Records.
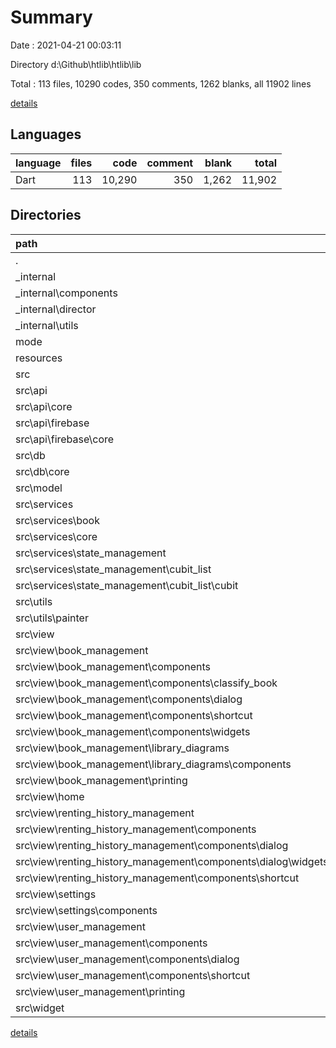 # Summary

Date : 2021-04-21 00:03:11

Directory d:\Github\htlib\htlib\lib

Total : 113 files,  10290 codes, 350 comments, 1262 blanks, all 11902 lines

[details](details.md)

## Languages
| language | files | code | comment | blank | total |
| :--- | ---: | ---: | ---: | ---: | ---: |
| Dart | 113 | 10,290 | 350 | 1,262 | 11,902 |

## Directories
| path | files | code | comment | blank | total |
| :--- | ---: | ---: | ---: | ---: | ---: |
| . | 113 | 10,290 | 350 | 1,262 | 11,902 |
| _internal | 23 | 1,274 | 248 | 260 | 1,782 |
| _internal\components | 6 | 362 | 7 | 47 | 416 |
| _internal\director | 1 | 75 | 125 | 69 | 269 |
| _internal\utils | 8 | 269 | 87 | 53 | 409 |
| mode | 3 | 31 | 0 | 14 | 45 |
| resources | 2 | 6 | 0 | 4 | 10 |
| src | 81 | 8,538 | 97 | 889 | 9,524 |
| src\api | 10 | 424 | 1 | 82 | 507 |
| src\api\core | 2 | 12 | 0 | 8 | 20 |
| src\api\firebase | 7 | 405 | 1 | 72 | 478 |
| src\api\firebase\core | 2 | 47 | 0 | 10 | 57 |
| src\db | 7 | 223 | 0 | 68 | 291 |
| src\db\core | 2 | 27 | 0 | 14 | 41 |
| src\model | 7 | 500 | 12 | 85 | 597 |
| src\services | 9 | 846 | 43 | 172 | 1,061 |
| src\services\book | 2 | 74 | 5 | 14 | 93 |
| src\services\core | 1 | 12 | 0 | 8 | 20 |
| src\services\state_management | 3 | 336 | 24 | 64 | 424 |
| src\services\state_management\cubit_list | 3 | 336 | 24 | 64 | 424 |
| src\services\state_management\cubit_list\cubit | 3 | 336 | 24 | 64 | 424 |
| src\utils | 2 | 474 | 0 | 43 | 517 |
| src\utils\painter | 1 | 456 | 0 | 41 | 497 |
| src\view | 45 | 5,990 | 41 | 435 | 6,466 |
| src\view\book_management | 18 | 2,105 | 5 | 184 | 2,294 |
| src\view\book_management\components | 10 | 1,322 | 5 | 80 | 1,407 |
| src\view\book_management\components\classify_book | 3 | 223 | 0 | 17 | 240 |
| src\view\book_management\components\dialog | 1 | 475 | 4 | 22 | 501 |
| src\view\book_management\components\shortcut | 2 | 56 | 0 | 10 | 66 |
| src\view\book_management\components\widgets | 1 | 95 | 0 | 7 | 102 |
| src\view\book_management\library_diagrams | 2 | 315 | 0 | 48 | 363 |
| src\view\book_management\library_diagrams\components | 1 | 256 | 0 | 42 | 298 |
| src\view\book_management\printing | 4 | 181 | 0 | 30 | 211 |
| src\view\home | 2 | 144 | 0 | 10 | 154 |
| src\view\renting_history_management | 12 | 1,735 | 1 | 126 | 1,862 |
| src\view\renting_history_management\components | 10 | 1,525 | 1 | 105 | 1,631 |
| src\view\renting_history_management\components\dialog | 4 | 799 | 1 | 55 | 855 |
| src\view\renting_history_management\components\dialog\widgets | 2 | 262 | 0 | 14 | 276 |
| src\view\renting_history_management\components\shortcut | 2 | 66 | 0 | 11 | 77 |
| src\view\settings | 2 | 221 | 0 | 13 | 234 |
| src\view\settings\components | 1 | 34 | 0 | 5 | 39 |
| src\view\user_management | 10 | 1,625 | 35 | 96 | 1,756 |
| src\view\user_management\components | 6 | 1,086 | 2 | 52 | 1,140 |
| src\view\user_management\components\dialog | 1 | 416 | 2 | 19 | 437 |
| src\view\user_management\components\shortcut | 1 | 30 | 0 | 5 | 35 |
| src\view\user_management\printing | 2 | 307 | 33 | 19 | 359 |
| src\widget | 1 | 81 | 0 | 4 | 85 |

[details](details.md)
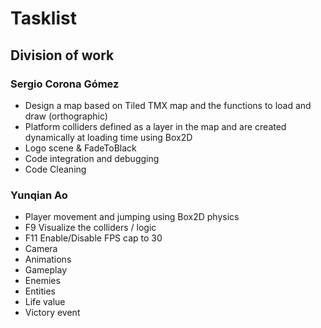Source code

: # Tasklist
## Division of work
### Sergio Corona Gómez
 * Design a map based on Tiled TMX map and the functions to load and draw (orthographic)
 * Platform colliders defined as a layer in the map and are created dynamically at loading time using Box2D
 * Logo scene & FadeToBlack
 * Code integration and debugging
 * Code Cleaning
### Yunqian Ao
 * Player movement and jumping using Box2D physics
 * F9 Visualize the colliders / logic
 * F11 Enable/Disable FPS cap to 30
 * Camera
 * Animations
 * Gameplay
 * Enemies
 * Entities
 * Life value
 * Victory event
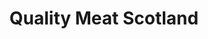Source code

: ---
schema: default
title: Quality Meat Scotland
description: Non-departmental public body. Part of Scottish Government
logo: ''
type:
- Non-Departmental Public Body
portal_url: ''
org_url: http://www.qmscotland.co.uk
twitter_handle: qmscotland
wikidata_qid: Q7268750
wdtk_id: quality_meat_scotland
---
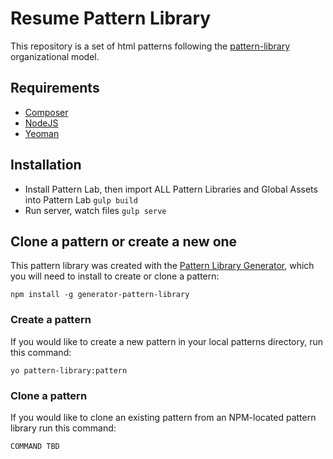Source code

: # Resume Pattern Library

This repository is a set of html patterns following the [pattern-library](http://github.com/pattern-library/pattern-library) organizational model. 

## Requirements

* [Composer](https://getcomposer.org)
* [NodeJS](https://nodejs.org)
* [Yeoman](http://yeoman.io)

## Installation

* Install Pattern Lab, then import ALL Pattern Libraries and Global Assets into Pattern Lab
  `gulp build`
* Run server, watch files
  `gulp serve`

## Clone a pattern or create a new one

This pattern library was created with the [Pattern Library Generator](https://github.com/pattern-library/generator-pattern-library), which you will need to install to create or clone a pattern:

`npm install -g generator-pattern-library`

### Create a pattern

If you would like to create a new pattern in your local patterns directory, run this command:

`yo pattern-library:pattern`

### Clone a pattern

If you would like to clone an existing pattern from an NPM-located pattern library run this command:

`COMMAND TBD`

Exercise directions. Using only the entries above, output the line with "server, watch files", the line with "### Clone a pattern", and all lines between them, exactly as they stand.

Solution.
* Run server, watch files
  `gulp serve`

## Clone a pattern or create a new one

This pattern library was created with the [Pattern Library Generator](https://github.com/pattern-library/generator-pattern-library), which you will need to install to create or clone a pattern:

`npm install -g generator-pattern-library`

### Create a pattern

If you would like to create a new pattern in your local patterns directory, run this command:

`yo pattern-library:pattern`

### Clone a pattern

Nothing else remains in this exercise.